→ TRY IT
Line by line, check the data for the string "readme" and state how many lines have it, nothing more.

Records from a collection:
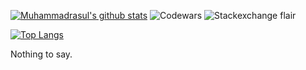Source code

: [![Muhammadrasul's github stats](https://github-readme-stats.vercel.app/api?username=Muhammadrasul446&count_private=true&show_icon=true&theme=radical)](https://github.com/anuraghazra/github-readme-stats)
![Codewars](https://www.codewars.com/users/Muhammadrasul446/badges/large) ![Stackexchange flair](https://stackexchange.com/users/flair/18516344.png)

[![Top Langs](https://github-readme-stats.vercel.app/api/top-langs/?username=Muhammadrasul446&count_private=true&show_icon=true&theme=radical)](https://github.com/anuraghazra/github-readme-stats)

Nothing to say. 

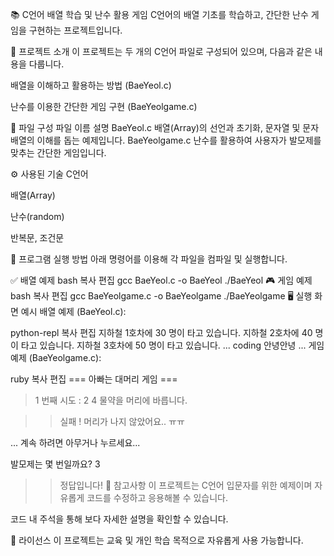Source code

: 📚 C언어 배열 학습 및 난수 활용 게임
C언어의 배열 기초를 학습하고, 간단한 난수 게임을 구현하는 프로젝트입니다.

🔖 프로젝트 소개
이 프로젝트는 두 개의 C언어 파일로 구성되어 있으며, 다음과 같은 내용을 다룹니다.

배열을 이해하고 활용하는 방법 (BaeYeol.c)

난수를 이용한 간단한 게임 구현 (BaeYeolgame.c)

📁 파일 구성
파일 이름	설명
BaeYeol.c	배열(Array)의 선언과 초기화, 문자열 및 문자 배열의 이해를 돕는 예제입니다.
BaeYeolgame.c	난수를 활용하여 사용자가 발모제를 맞추는 간단한 게임입니다.

⚙️ 사용된 기술
C언어

배열(Array)

난수(random)

반복문, 조건문

🚀 프로그램 실행 방법
아래 명령어를 이용해 각 파일을 컴파일 및 실행합니다.

✅ 배열 예제
bash
복사
편집
gcc BaeYeol.c -o BaeYeol
./BaeYeol
🎮 게임 예제
bash
복사
편집
gcc BaeYeolgame.c -o BaeYeolgame
./BaeYeolgame
🖥️ 실행 화면 예시
배열 예제 (BaeYeol.c):

python-repl
복사
편집
지하철 1호차에 30 명이 타고 있습니다.
지하철 2호차에 40 명이 타고 있습니다.
지하철 3호차에 50 명이 타고 있습니다.
...
coding
안녕안녕
...
게임 예제 (BaeYeolgame.c):

ruby
복사
편집
=== 아빠는 대머리 게임 ===

> 1 번째 시도 : 2 4 물약을 머리에 바릅니다.

>> 실패 ! 머리가 나지 않았어요.. ㅠㅠ

... 계속 하려면 아무거나 누르세요...

발모제는 몇 번일까요?
3

>> 정답입니다!
📌 참고사항
이 프로젝트는 C언어 입문자를 위한 예제이며 자유롭게 코드를 수정하고 응용해볼 수 있습니다.

코드 내 주석을 통해 보다 자세한 설명을 확인할 수 있습니다.

📄 라이선스
이 프로젝트는 교육 및 개인 학습 목적으로 자유롭게 사용 가능합니다.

→ RESULT
2